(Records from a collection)
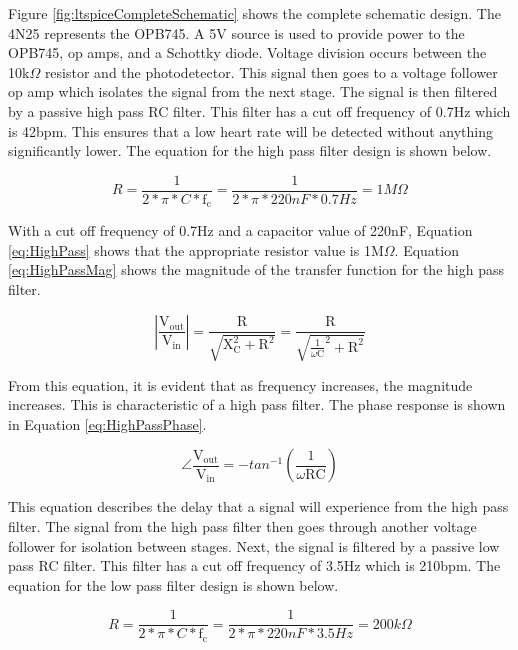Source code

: \documentclass[CMPE]{KGCOEReport}
\begin{document}
Figure \ref{fig:ltspiceCompleteSchematic} shows the complete schematic design. The 4N25 represents the OPB745. A 5V source is used to provide power to the OPB745, op amps, and a Schottky diode. Voltage division occurs between the 10k$\Omega$ resistor and the photodetector. This signal then goes to a voltage follower op amp which isolates the signal from the next stage. The signal is then filtered by a passive high pass RC filter. This filter has a cut off frequency of 0.7Hz which is 42bpm. This ensures that a low heart rate will be detected without anything significantly lower. The equation for the high pass filter design is shown below.

\begin{equation}
R = \frac{1}{2*\pi*C*\text{f}_\text{c}} = \frac{1}{2*\pi*220nF*0.7Hz} = 1M\Omega \label{eq:HighPass}
\end{equation}

With a cut off frequency of 0.7Hz and a capacitor value of 220nF, Equation \ref{eq:HighPass} shows that the appropriate resistor value is 1M$\Omega$. Equation \ref{eq:HighPassMag} shows the magnitude of the transfer function for the high pass filter.

\begin{equation}
|\frac{\text{V}_\text{out}}{\text{V}_\text{in}}| = \frac{\text{R}}{\sqrt{\text{X}_\text{C}^2 + \text{R}^2}} = \frac{\text{R}}{\sqrt{\frac{1}{\omega\text{C}}^2 + \text{R}^2}} \label{eq:HighPassMag}
\end{equation}

From this equation, it is evident that as frequency increases, the magnitude increases. This is characteristic of a high pass filter. The phase response is shown in Equation \ref{eq:HighPassPhase}.

\begin{equation}
\angle\frac{\text{V}_\text{out}}{\text{V}_\text{in}} = -tan^{-1}(\frac{1}{\omega\text{R}\text{C}}) \label{eq:HighPassPhase}
\end{equation}

This equation describes the delay that a signal will experience from the high pass filter. The signal from the high pass filter then goes through another voltage follower for isolation between stages. Next, the signal is filtered by a passive low pass RC filter. This filter has a cut off frequency of 3.5Hz which is 210bpm.  The equation for the low pass filter design is shown below.

\begin{equation}
R = \frac{1}{2*\pi*C*\text{f}_\text{c}} = \frac{1}{2*\pi*220nF*3.5Hz} = 200k\Omega \label{eq:LowPass}
\end{equation}
\end{document}
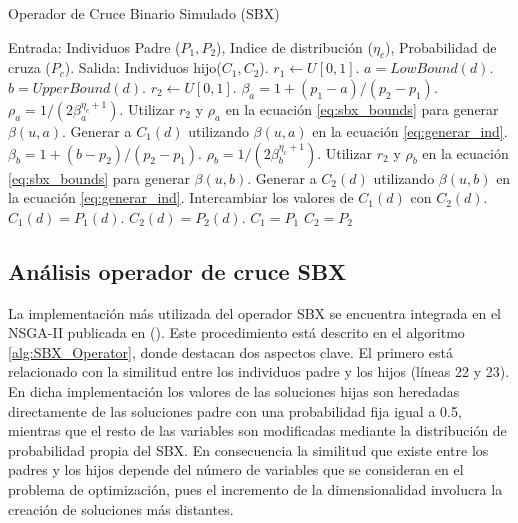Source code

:  \begin{algorithm}[H]
\scriptsize
\caption{Operador de Cruce Binario Simulado (SBX)}
\label{alg:SBX_Operator}
\begin{algorithmic}[1]
    \STATE Entrada: Individuos Padre ($P_1, P_2$), Indice de distribución ($\eta_c$), Probabilidad de cruza ($P_c$).
    \STATE Salida: Individuos hijo($C_1, C_2$).
    \STATE $r_1 \leftarrow U[0, 1]$.
		 \STATE $a = LowBound(d)$.	
		 \STATE $b = UpperBound(d)$.    
		 \STATE $ r_2 \leftarrow U[0, 1]$.
		 \STATE $\beta_a = 1 +(p_1 - a)/(p_2 - p_1)$.
		 \STATE $\rho_a = 1/(2 \beta_a^{\eta_c+1})$.
		 \STATE Utilizar $r_2$ y $\rho_a$ en la ecuación \ref{eq:sbx_bounds} para generar $\beta(u,a)$.  
		 \STATE Generar a $C_1(d)$ utilizando $\beta(u, a)$ en la ecuación \ref{eq:generar_ind}. 
		 \STATE $\beta_b = 1 +(b - p_2)/(p_2 - p_1)$.
		 \STATE $\rho_b = 1/(2 \beta_b^{\eta_c+1})$.
		 \STATE Utilizar $r_2$ y $\rho_b$ en la ecuación \ref{eq:sbx_bounds} para generar $\beta(u,b)$. 
		 \STATE Generar a $C_2(d)$ utilizando $\beta(u, b)$ en la ecuación \ref{eq:generar_ind}.
			 \STATE Intercambiar los valores de $C_1(d)$ con $C_2(d)$. 
		 \ENDIF 
        \ELSE 
	   \STATE $C_1(d) = P_1(d)$. 
	   \STATE $C_2(d) = P_2(d)$.
        \ENDIF 
       \ENDFOR
    \ELSE
	\STATE $C_1 = P_1$
	\STATE $C_2 = P_2$
    \ENDIF
\end{algorithmic}
\end{algorithm}


%
\subsection{Análisis operador de cruce SBX}

La implementación más utilizada del operador SBX se encuentra integrada en el NSGA-II publicada en (\cite{Joel:NSGAII}).
%
Este procedimiento está descrito en el algoritmo \ref{alg:SBX_Operator}, donde destacan dos aspectos clave.
%
El primero está relacionado con la similitud entre los individuos padre y los hijos (líneas 22 y 23).
%
En dicha implementación los valores de las soluciones hijas son heredadas directamente de las soluciones padre con una probabilidad 
fija igual a 0.5, mientras que el resto de las variables son modificadas mediante la distribución de probabilidad propia del SBX.
%
En consecuencia la similitud que existe entre los padres y los hijos depende del número de variables que se consideran en el 
problema de optimización, pues el incremento de la dimensionalidad involucra la creación de soluciones más distantes.

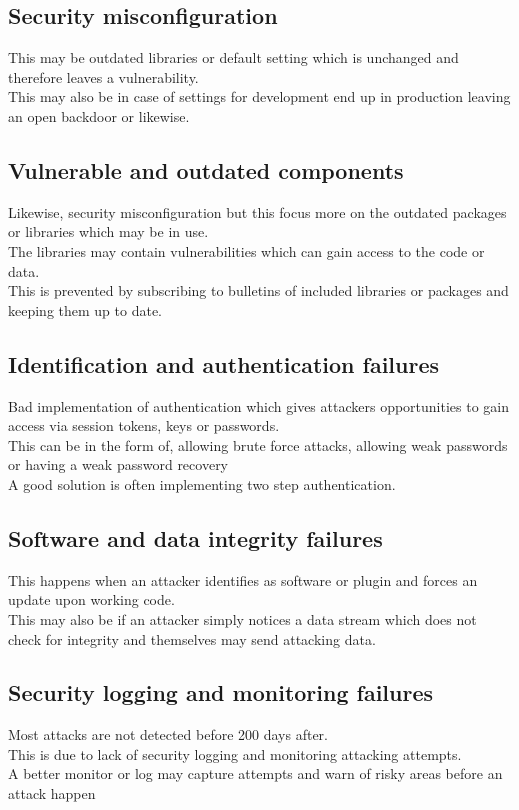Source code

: \documentclass[12pt, a4paper]{article}
\begin{document}
		\subsection{Security misconfiguration}
			This may be outdated libraries or default setting which is unchanged and therefore leaves a vulnerability.\\
			This may also be in case of settings for development end up in production leaving an open backdoor or likewise.
		\subsection{Vulnerable and outdated components}
			Likewise, security misconfiguration but this focus more on the outdated packages or libraries which may be in use.\\
			The libraries may contain vulnerabilities which can gain access to the code or data.\\
			This is prevented by subscribing to bulletins of included libraries or packages and keeping them up to date.
		\subsection{Identification and authentication failures}
			Bad implementation of authentication which gives attackers opportunities to gain access via session tokens, keys or passwords.\\
			This can be in the form of, allowing brute force attacks, allowing weak passwords or having a weak password recovery\\
			A good solution is often implementing two step authentication.
		\subsection{ Software and data integrity failures}
			This happens when an attacker identifies as software or plugin and forces an update upon working code.\\
			This may also be if an attacker simply notices a data stream which does not check for integrity and themselves may send attacking data.
		\subsection{Security logging and monitoring failures}
			Most attacks are not detected before 200 days after.\\
			This is due to lack of security logging and monitoring attacking attempts.\\
			A better monitor or log may capture attempts and warn of risky areas before an attack happen
\end{document}
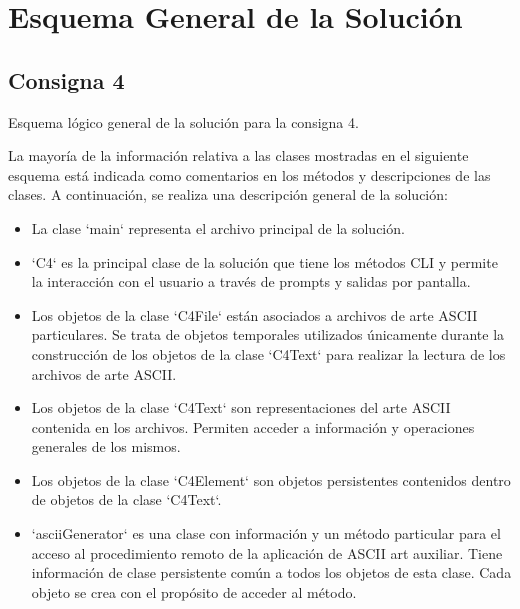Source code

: \documentclass[a4paper,12pt]{article}
\begin{document}
\section{Esquema General de la Solución}
\subsection{Consigna 4}
Esquema lógico general de la solución para la consigna 4.

La mayoría de la información relativa a las clases mostradas en el siguiente esquema está indicada como comentarios en los métodos y descripciones de las clases. A continuación, se realiza una descripción general de la solución:

\begin{itemize}
    \item La clase `main` representa el archivo principal de la solución.
    \item `C4` es la principal clase de la solución que tiene los métodos CLI y permite la interacción con el usuario a través de prompts y salidas por pantalla.
    \item Los objetos de la clase `C4File` están asociados a archivos de arte ASCII particulares. Se trata de objetos temporales utilizados únicamente durante la construcción de los objetos de la clase `C4Text` para realizar la lectura de los archivos de arte ASCII.
    \item Los objetos de la clase `C4Text` son representaciones del arte ASCII contenida en los archivos. Permiten acceder a información y operaciones generales de los mismos.
    \item Los objetos de la clase `C4Element` son objetos persistentes contenidos dentro de objetos de la clase `C4Text`.
    \item `asciiGenerator` es una clase con información y un método particular para el acceso al procedimiento remoto de la aplicación de ASCII art auxiliar. Tiene información de clase persistente común a todos los objetos de esta clase. Cada objeto se crea con el propósito de acceder al método.
\end{itemize}
\end{document}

- _What is being asked_
The entries above should be retyped exactly, minus any pictures.

- _The answer_
Source code

: \documentclass[CMPE]{KGCOEReport}
\begin{document}
Figure \ref{fig:ltspiceCompleteSchematic} shows the complete schematic design. The 4N25 represents the OPB745. A 5V source is used to provide power to the OPB745, op amps, and a Schottky diode. Voltage division occurs between the 10k$\Omega$ resistor and the photodetector. This signal then goes to a voltage follower op amp which isolates the signal from the next stage. The signal is then filtered by a passive high pass RC filter. This filter has a cut off frequency of 0.7Hz which is 42bpm. This ensures that a low heart rate will be detected without anything significantly lower. The equation for the high pass filter design is shown below.

\begin{equation}
R = \frac{1}{2*\pi*C*\text{f}_\text{c}} = \frac{1}{2*\pi*220nF*0.7Hz} = 1M\Omega \label{eq:HighPass}
\end{equation}

With a cut off frequency of 0.7Hz and a capacitor value of 220nF, Equation \ref{eq:HighPass} shows that the appropriate resistor value is 1M$\Omega$. Equation \ref{eq:HighPassMag} shows the magnitude of the transfer function for the high pass filter.

\begin{equation}
|\frac{\text{V}_\text{out}}{\text{V}_\text{in}}| = \frac{\text{R}}{\sqrt{\text{X}_\text{C}^2 + \text{R}^2}} = \frac{\text{R}}{\sqrt{\frac{1}{\omega\text{C}}^2 + \text{R}^2}} \label{eq:HighPassMag}
\end{equation}

From this equation, it is evident that as frequency increases, the magnitude increases. This is characteristic of a high pass filter. The phase response is shown in Equation \ref{eq:HighPassPhase}.

\begin{equation}
\angle\frac{\text{V}_\text{out}}{\text{V}_\text{in}} = -tan^{-1}(\frac{1}{\omega\text{R}\text{C}}) \label{eq:HighPassPhase}
\end{equation}

This equation describes the delay that a signal will experience from the high pass filter. The signal from the high pass filter then goes through another voltage follower for isolation between stages. Next, the signal is filtered by a passive low pass RC filter. This filter has a cut off frequency of 3.5Hz which is 210bpm.  The equation for the low pass filter design is shown below.

\begin{equation}
R = \frac{1}{2*\pi*C*\text{f}_\text{c}} = \frac{1}{2*\pi*220nF*3.5Hz} = 200k\Omega \label{eq:LowPass}
\end{equation}
\end{document}
Source code

:  \begin{algorithm}[H]
\scriptsize
\caption{Operador de Cruce Binario Simulado (SBX)}
\label{alg:SBX_Operator}
\begin{algorithmic}[1]
    \STATE Entrada: Individuos Padre ($P_1, P_2$), Indice de distribución ($\eta_c$), Probabilidad de cruza ($P_c$).
    \STATE Salida: Individuos hijo($C_1, C_2$).
    \STATE $r_1 \leftarrow U[0, 1]$.
		 \STATE $a = LowBound(d)$.	
		 \STATE $b = UpperBound(d)$.    
		 \STATE $ r_2 \leftarrow U[0, 1]$.
		 \STATE $\beta_a = 1 +(p_1 - a)/(p_2 - p_1)$.
		 \STATE $\rho_a = 1/(2 \beta_a^{\eta_c+1})$.
		 \STATE Utilizar $r_2$ y $\rho_a$ en la ecuación \ref{eq:sbx_bounds} para generar $\beta(u,a)$.  
		 \STATE Generar a $C_1(d)$ utilizando $\beta(u, a)$ en la ecuación \ref{eq:generar_ind}. 
		 \STATE $\beta_b = 1 +(b - p_2)/(p_2 - p_1)$.
		 \STATE $\rho_b = 1/(2 \beta_b^{\eta_c+1})$.
		 \STATE Utilizar $r_2$ y $\rho_b$ en la ecuación \ref{eq:sbx_bounds} para generar $\beta(u,b)$. 
		 \STATE Generar a $C_2(d)$ utilizando $\beta(u, b)$ en la ecuación \ref{eq:generar_ind}.
			 \STATE Intercambiar los valores de $C_1(d)$ con $C_2(d)$. 
		 \ENDIF 
        \ELSE 
	   \STATE $C_1(d) = P_1(d)$. 
	   \STATE $C_2(d) = P_2(d)$.
        \ENDIF 
       \ENDFOR
    \ELSE
	\STATE $C_1 = P_1$
	\STATE $C_2 = P_2$
    \ENDIF
\end{algorithmic}
\end{algorithm}


%
\subsection{Análisis operador de cruce SBX}

La implementación más utilizada del operador SBX se encuentra integrada en el NSGA-II publicada en (\cite{Joel:NSGAII}).
%
Este procedimiento está descrito en el algoritmo \ref{alg:SBX_Operator}, donde destacan dos aspectos clave.
%
El primero está relacionado con la similitud entre los individuos padre y los hijos (líneas 22 y 23).
%
En dicha implementación los valores de las soluciones hijas son heredadas directamente de las soluciones padre con una probabilidad 
fija igual a 0.5, mientras que el resto de las variables son modificadas mediante la distribución de probabilidad propia del SBX.
%
En consecuencia la similitud que existe entre los padres y los hijos depende del número de variables que se consideran en el 
problema de optimización, pues el incremento de la dimensionalidad involucra la creación de soluciones más distantes.

Source code

: \documentclass[12pt, a4paper]{article}
\begin{document}
		\subsection{Security misconfiguration}
			This may be outdated libraries or default setting which is unchanged and therefore leaves a vulnerability.\\
			This may also be in case of settings for development end up in production leaving an open backdoor or likewise.
		\subsection{Vulnerable and outdated components}
			Likewise, security misconfiguration but this focus more on the outdated packages or libraries which may be in use.\\
			The libraries may contain vulnerabilities which can gain access to the code or data.\\
			This is prevented by subscribing to bulletins of included libraries or packages and keeping them up to date.
		\subsection{Identification and authentication failures}
			Bad implementation of authentication which gives attackers opportunities to gain access via session tokens, keys or passwords.\\
			This can be in the form of, allowing brute force attacks, allowing weak passwords or having a weak password recovery\\
			A good solution is often implementing two step authentication.
		\subsection{ Software and data integrity failures}
			This happens when an attacker identifies as software or plugin and forces an update upon working code.\\
			This may also be if an attacker simply notices a data stream which does not check for integrity and themselves may send attacking data.
		\subsection{Security logging and monitoring failures}
			Most attacks are not detected before 200 days after.\\
			This is due to lack of security logging and monitoring attacking attempts.\\
			A better monitor or log may capture attempts and warn of risky areas before an attack happen
\end{document}
Source code

: \documentclass[a4paper,12pt]{article}
\begin{document}
\section{Esquema General de la Solución}
\subsection{Consigna 4}
Esquema lógico general de la solución para la consigna 4.

La mayoría de la información relativa a las clases mostradas en el siguiente esquema está indicada como comentarios en los métodos y descripciones de las clases. A continuación, se realiza una descripción general de la solución:

\begin{itemize}
    \item La clase `main` representa el archivo principal de la solución.
    \item `C4` es la principal clase de la solución que tiene los métodos CLI y permite la interacción con el usuario a través de prompts y salidas por pantalla.
    \item Los objetos de la clase `C4File` están asociados a archivos de arte ASCII particulares. Se trata de objetos temporales utilizados únicamente durante la construcción de los objetos de la clase `C4Text` para realizar la lectura de los archivos de arte ASCII.
    \item Los objetos de la clase `C4Text` son representaciones del arte ASCII contenida en los archivos. Permiten acceder a información y operaciones generales de los mismos.
    \item Los objetos de la clase `C4Element` son objetos persistentes contenidos dentro de objetos de la clase `C4Text`.
    \item `asciiGenerator` es una clase con información y un método particular para el acceso al procedimiento remoto de la aplicación de ASCII art auxiliar. Tiene información de clase persistente común a todos los objetos de esta clase. Cada objeto se crea con el propósito de acceder al método.
\end{itemize}
\end{document}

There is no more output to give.